[What is expected]
Write out, word for word, every line in the data below from the one containing "- Encoder switch pin 1 to Digispark pin 1" to the one containing "I then used", both of them included.

:: Records supplied ::

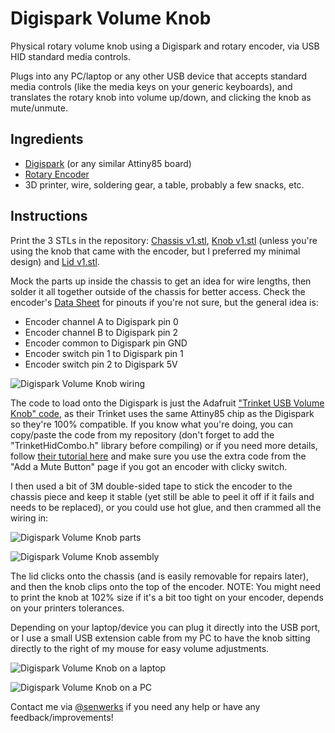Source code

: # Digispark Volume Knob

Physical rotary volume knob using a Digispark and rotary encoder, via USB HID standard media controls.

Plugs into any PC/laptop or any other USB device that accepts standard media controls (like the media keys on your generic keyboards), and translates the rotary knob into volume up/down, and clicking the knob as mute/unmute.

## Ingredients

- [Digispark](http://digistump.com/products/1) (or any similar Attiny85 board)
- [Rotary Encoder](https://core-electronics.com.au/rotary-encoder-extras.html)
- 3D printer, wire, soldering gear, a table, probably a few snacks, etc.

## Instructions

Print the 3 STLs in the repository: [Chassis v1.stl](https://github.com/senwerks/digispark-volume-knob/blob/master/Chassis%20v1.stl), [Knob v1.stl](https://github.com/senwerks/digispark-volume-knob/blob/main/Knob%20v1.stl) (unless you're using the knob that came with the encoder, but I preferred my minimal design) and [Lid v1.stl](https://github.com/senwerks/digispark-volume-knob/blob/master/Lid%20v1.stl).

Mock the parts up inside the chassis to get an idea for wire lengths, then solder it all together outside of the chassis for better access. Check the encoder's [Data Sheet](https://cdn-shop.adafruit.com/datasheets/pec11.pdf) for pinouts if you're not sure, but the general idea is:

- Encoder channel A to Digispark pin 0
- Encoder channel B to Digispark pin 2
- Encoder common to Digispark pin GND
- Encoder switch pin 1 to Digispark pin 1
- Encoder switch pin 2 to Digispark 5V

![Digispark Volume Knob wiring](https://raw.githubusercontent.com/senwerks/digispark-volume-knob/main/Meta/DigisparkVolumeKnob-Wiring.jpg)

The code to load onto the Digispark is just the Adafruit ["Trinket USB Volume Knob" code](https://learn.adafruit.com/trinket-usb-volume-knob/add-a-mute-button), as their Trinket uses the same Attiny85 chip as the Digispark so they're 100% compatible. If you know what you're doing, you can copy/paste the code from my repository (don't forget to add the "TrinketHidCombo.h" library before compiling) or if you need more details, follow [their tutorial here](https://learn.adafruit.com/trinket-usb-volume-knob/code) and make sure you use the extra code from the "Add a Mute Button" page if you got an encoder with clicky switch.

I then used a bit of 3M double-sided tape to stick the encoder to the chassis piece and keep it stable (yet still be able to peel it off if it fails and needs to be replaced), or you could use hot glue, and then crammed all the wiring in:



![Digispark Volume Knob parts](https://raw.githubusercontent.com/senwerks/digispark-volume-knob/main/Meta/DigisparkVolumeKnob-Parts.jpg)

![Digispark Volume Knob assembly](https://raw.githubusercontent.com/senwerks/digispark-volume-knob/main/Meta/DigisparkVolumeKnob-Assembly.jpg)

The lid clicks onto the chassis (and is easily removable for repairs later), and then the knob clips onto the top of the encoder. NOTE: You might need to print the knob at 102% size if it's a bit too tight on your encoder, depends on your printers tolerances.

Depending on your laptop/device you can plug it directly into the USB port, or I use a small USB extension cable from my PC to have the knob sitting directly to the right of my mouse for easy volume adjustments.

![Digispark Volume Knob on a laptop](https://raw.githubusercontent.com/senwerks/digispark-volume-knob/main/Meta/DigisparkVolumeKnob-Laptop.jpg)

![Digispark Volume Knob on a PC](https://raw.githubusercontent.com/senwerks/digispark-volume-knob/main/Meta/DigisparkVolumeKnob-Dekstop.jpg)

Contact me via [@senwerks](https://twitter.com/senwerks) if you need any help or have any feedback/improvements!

:::

[Problem solution]
- Encoder switch pin 1 to Digispark pin 1
- Encoder switch pin 2 to Digispark 5V

![Digispark Volume Knob wiring](https://raw.githubusercontent.com/senwerks/digispark-volume-knob/main/Meta/DigisparkVolumeKnob-Wiring.jpg)

The code to load onto the Digispark is just the Adafruit ["Trinket USB Volume Knob" code](https://learn.adafruit.com/trinket-usb-volume-knob/add-a-mute-button), as their Trinket uses the same Attiny85 chip as the Digispark so they're 100% compatible. If you know what you're doing, you can copy/paste the code from my repository (don't forget to add the "TrinketHidCombo.h" library before compiling) or if you need more details, follow [their tutorial here](https://learn.adafruit.com/trinket-usb-volume-knob/code) and make sure you use the extra code from the "Add a Mute Button" page if you got an encoder with clicky switch.

I then used a bit of 3M double-sided tape to stick the encoder to the chassis piece and keep it stable (yet still be able to peel it off if it fails and needs to be replaced), or you could use hot glue, and then crammed all the wiring in:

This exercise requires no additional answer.